One might resist this latter inference by arguing that while it may be inscrutable as to whether any Ei is gratuitous, the probability that any Ei is gratuitous—and, correspondingly, Pr(Ei|T) for the evil in question—need not be. Whatever one might think of such a line of argument, it does not seem to be one the skeptical theist is liable to endorse.10 For, following Oliveira (2020: 327), if a) one can assign a likelihood to evils being gratuitous, and b) there are evils which seem more-likely-than-not gratuitous, then the size of a large collection of likely-gratuitous evils itself provides sufficient evidence for thinking that the collection contains at least one gratuitous evil.11 Assuming, as seems plausible, that given (a) and (b), the size of the collection of likely-gratuitous evils would be very large, then the consequence of conceding that the probability of any Ei being gratuitous is not inscrutable is that skeptical theism could be true and yet not undermine the very problem it has developed in response to—Rowe’s evidential problem of evil. However, seeing as skeptical theists do think, contra Oliveira, skeptical theism undermines Rowe’s evidential problem of evil, I take it that skeptical theists would endorse the inference from the inscrutability of any Ei being gratuitous to the conclusion that Pr(Ei|T) for any Ei is inscrutable; that is, pei-skepticism.

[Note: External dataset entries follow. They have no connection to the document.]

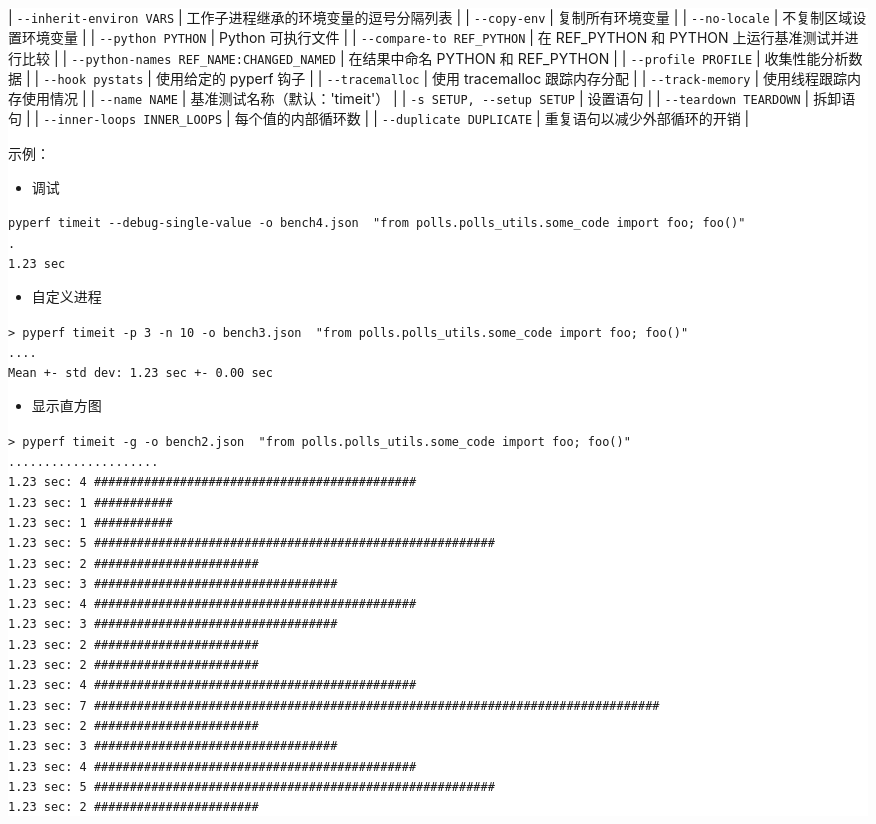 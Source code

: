 |        `--inherit-environ VARS`         |        工作子进程继承的环境变量的逗号分隔列表         |
|              `--copy-env`               |              复制所有环境变量              |
|              `--no-locale`              |            不复制区域设置环境变量             |
|            `--python PYTHON`            |            Python 可执行文件            |
|        `--compare-to REF_PYTHON`        | 在 REF_PYTHON 和 PYTHON 上运行基准测试并进行比较 |
| `--python-names REF_NAME:CHANGED_NAMED` |     在结果中命名 PYTHON 和 REF_PYTHON     |
|           `--profile PROFILE`           |              收集性能分析数据              |
|            `--hook pystats`             |          使用给定的 pyperf 钩子           |
|             `--tracemalloc`             |       使用 tracemalloc 跟踪内存分配        |
|            `--track-memory`             |            使用线程跟踪内存使用情况            |
|              `--name NAME`              |        基准测试名称（默认：'timeit'）         |
|        `-s SETUP, --setup SETUP`        |                设置语句                |
|          `--teardown TEARDOWN`          |                拆卸语句                |
|       `--inner-loops INNER_LOOPS`       |             每个值的内部循环数              |
|         `--duplicate DUPLICATE`         |           重复语句以减少外部循环的开销           |

示例：

* 调试

```shell
pyperf timeit --debug-single-value -o bench4.json  "from polls.polls_utils.some_code import foo; foo()"
.
1.23 sec
```

* 自定义进程

```shell
> pyperf timeit -p 3 -n 10 -o bench3.json  "from polls.polls_utils.some_code import foo; foo()"
....
Mean +- std dev: 1.23 sec +- 0.00 sec
```

* 显示直方图

```shell
> pyperf timeit -g -o bench2.json  "from polls.polls_utils.some_code import foo; foo()"
.....................
1.23 sec: 4 #############################################
1.23 sec: 1 ###########
1.23 sec: 1 ###########
1.23 sec: 5 ########################################################
1.23 sec: 2 #######################
1.23 sec: 3 ##################################
1.23 sec: 4 #############################################
1.23 sec: 3 ##################################
1.23 sec: 2 #######################
1.23 sec: 2 #######################
1.23 sec: 4 #############################################
1.23 sec: 7 ###############################################################################
1.23 sec: 2 #######################
1.23 sec: 3 ##################################
1.23 sec: 4 #############################################
1.23 sec: 5 ########################################################
1.23 sec: 2 #######################
``` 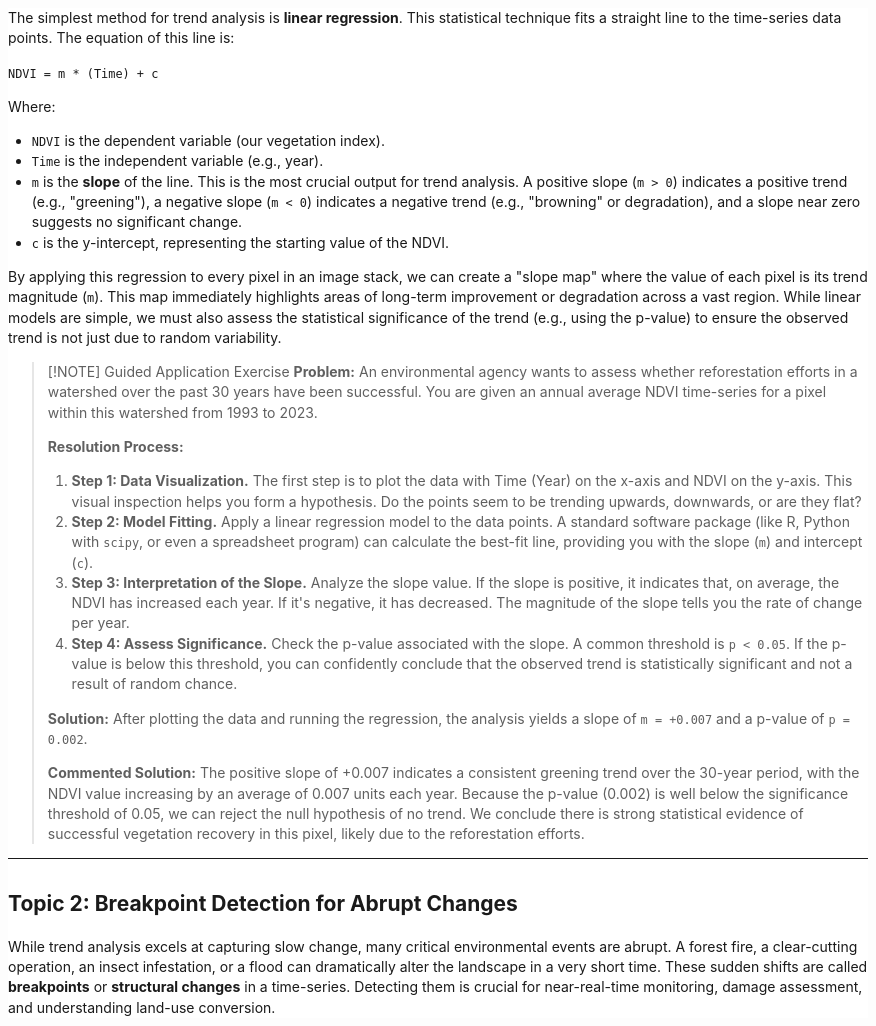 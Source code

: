 The simplest method for trend analysis is **linear regression**. This statistical technique fits a straight line to the time-series data points. The equation of this line is:

`NDVI = m * (Time) + c`

Where:
*   `NDVI` is the dependent variable (our vegetation index).
*   `Time` is the independent variable (e.g., year).
*   `m` is the **slope** of the line. This is the most crucial output for trend analysis. A positive slope (`m > 0`) indicates a positive trend (e.g., "greening"), a negative slope (`m < 0`) indicates a negative trend (e.g., "browning" or degradation), and a slope near zero suggests no significant change.
*   `c` is the y-intercept, representing the starting value of the NDVI.

By applying this regression to every pixel in an image stack, we can create a "slope map" where the value of each pixel is its trend magnitude (`m`). This map immediately highlights areas of long-term improvement or degradation across a vast region. While linear models are simple, we must also assess the statistical significance of the trend (e.g., using the p-value) to ensure the observed trend is not just due to random variability.

> [!NOTE] Guided Application Exercise
> **Problem:** An environmental agency wants to assess whether reforestation efforts in a watershed over the past 30 years have been successful. You are given an annual average NDVI time-series for a pixel within this watershed from 1993 to 2023.
>
> **Resolution Process:**
> 1.  **Step 1: Data Visualization.** The first step is to plot the data with Time (Year) on the x-axis and NDVI on the y-axis. This visual inspection helps you form a hypothesis. Do the points seem to be trending upwards, downwards, or are they flat?
> 2.  **Step 2: Model Fitting.** Apply a linear regression model to the data points. A standard software package (like R, Python with `scipy`, or even a spreadsheet program) can calculate the best-fit line, providing you with the slope (`m`) and intercept (`c`).
> 3.  **Step 3: Interpretation of the Slope.** Analyze the slope value. If the slope is positive, it indicates that, on average, the NDVI has increased each year. If it's negative, it has decreased. The magnitude of the slope tells you the rate of change per year.
> 4.  **Step 4: Assess Significance.** Check the p-value associated with the slope. A common threshold is `p < 0.05`. If the p-value is below this threshold, you can confidently conclude that the observed trend is statistically significant and not a result of random chance.
>
> **Solution:**
> After plotting the data and running the regression, the analysis yields a slope of `m = +0.007` and a p-value of `p = 0.002`.
>
> **Commented Solution:** The positive slope of +0.007 indicates a consistent greening trend over the 30-year period, with the NDVI value increasing by an average of 0.007 units each year. Because the p-value (0.002) is well below the significance threshold of 0.05, we can reject the null hypothesis of no trend. We conclude there is strong statistical evidence of successful vegetation recovery in this pixel, likely due to the reforestation efforts.

---

## Topic 2: Breakpoint Detection for Abrupt Changes
While trend analysis excels at capturing slow change, many critical environmental events are abrupt. A forest fire, a clear-cutting operation, an insect infestation, or a flood can dramatically alter the landscape in a very short time. These sudden shifts are called **breakpoints** or **structural changes** in a time-series. Detecting them is crucial for near-real-time monitoring, damage assessment, and understanding land-use conversion.
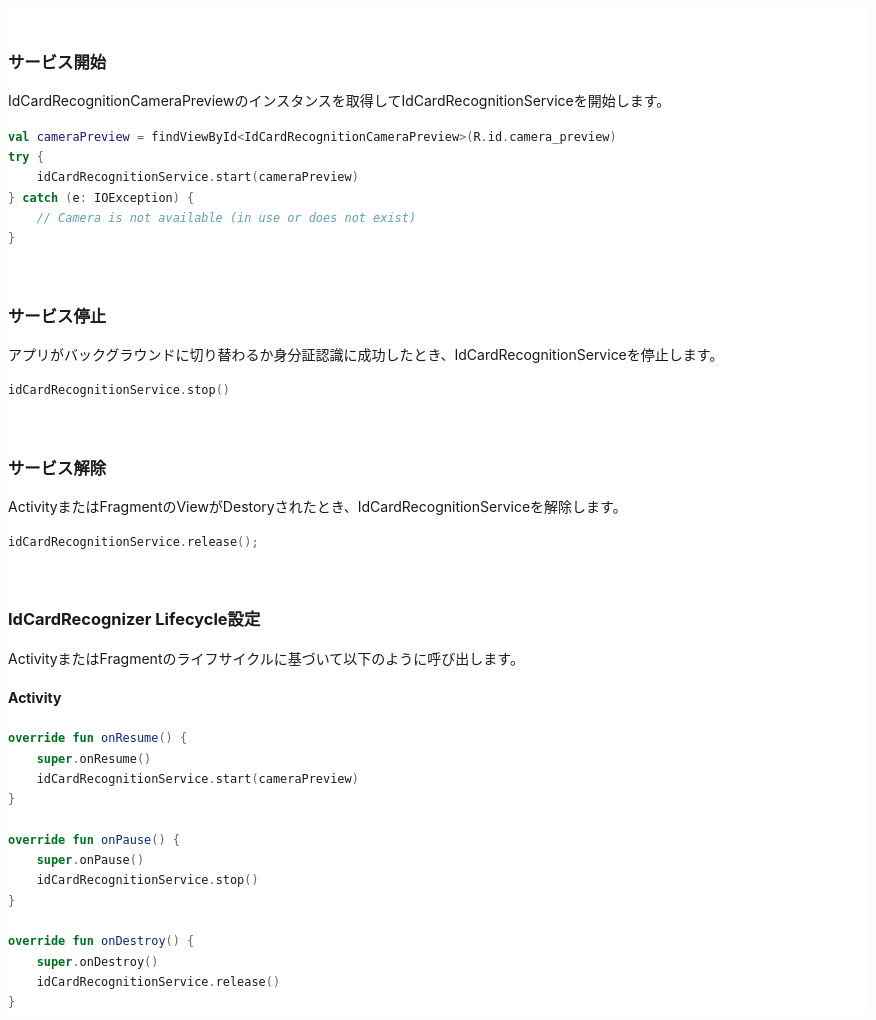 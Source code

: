 <br>

### サービス開始

IdCardRecognitionCameraPreviewのインスタンスを取得してIdCardRecognitionServiceを開始します。

```kotlin
val cameraPreview = findViewById<IdCardRecognitionCameraPreview>(R.id.camera_preview)
try {
    idCardRecognitionService.start(cameraPreview)
} catch (e: IOException) {
    // Camera is not available (in use or does not exist)
}
```

<br>

### サービス停止

アプリがバックグラウンドに切り替わるか身分証認識に成功したとき、IdCardRecognitionServiceを停止します。

```kotlin
idCardRecognitionService.stop()
```

<br>

### サービス解除

ActivityまたはFragmentのViewがDestoryされたとき、IdCardRecognitionServiceを解除します。

```kotlin
idCardRecognitionService.release();
```

<br>

### IdCardRecognizer Lifecycle設定

ActivityまたはFragmentのライフサイクルに基づいて以下のように呼び出します。

#### Activity

```kotlin
override fun onResume() {
    super.onResume()
    idCardRecognitionService.start(cameraPreview)
}

override fun onPause() {
    super.onPause()
    idCardRecognitionService.stop()
}

override fun onDestroy() {
    super.onDestroy()
    idCardRecognitionService.release()
}
```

Before proceeding, it is necessary to guard against misunderstanding by making explicit what pei-skepticism does and does not commit one to. pei-skepticism amounts to the claim that for any arbitrarily chosen instance of evil, the likelihood of that instance of evil occurring given theism is inscrutable in virtue of one’s lack of knowledge over whether God has a morally justifying reason for allowing the evil’s occurrence. pei-skepticism does not commit one to taking a stance on whether every instance of evil is independent conditional on theism, nor does it commit one to taking a stance on whether God would be required to have independent justification for his allowance of each individual instance of evil. Therefore, if Seachris and Zagzebski (2007) are correct12 in thinking that if God had a morally justifying reason for allowing some specific instance of evil, that justification could also apply to relevantly similar instances of evil, that would have no bearing on pei-skepticism. pei-skepticism follows from a skepticism as to one’s knowledge of whether God would be justified in allowing any specific instance of evil; regardless of whether that justification is for God’s allowance of one individual instance of evil or for God’s allowance of all relevantly similar instances of evil.

2. From pei-skepticism to pe-skepticism

While it seems skeptical theists would endorse pei-skepticism, clearly they would want to avoid an endorsement of pe-skepticism given the agnostic consequences which, per Climenhaga, follow from such an endorsement. The problem, however, is that if skeptical theists endorse pei-skepticism, they are implicitly committed to endorsing pe-skepticism. If, for any individual evil within the total collection of observable evils, the probability of that evil occurring given theism is inscrutable, the probability of the total collection of observable evils occurring given theism cannot but be inscrutable.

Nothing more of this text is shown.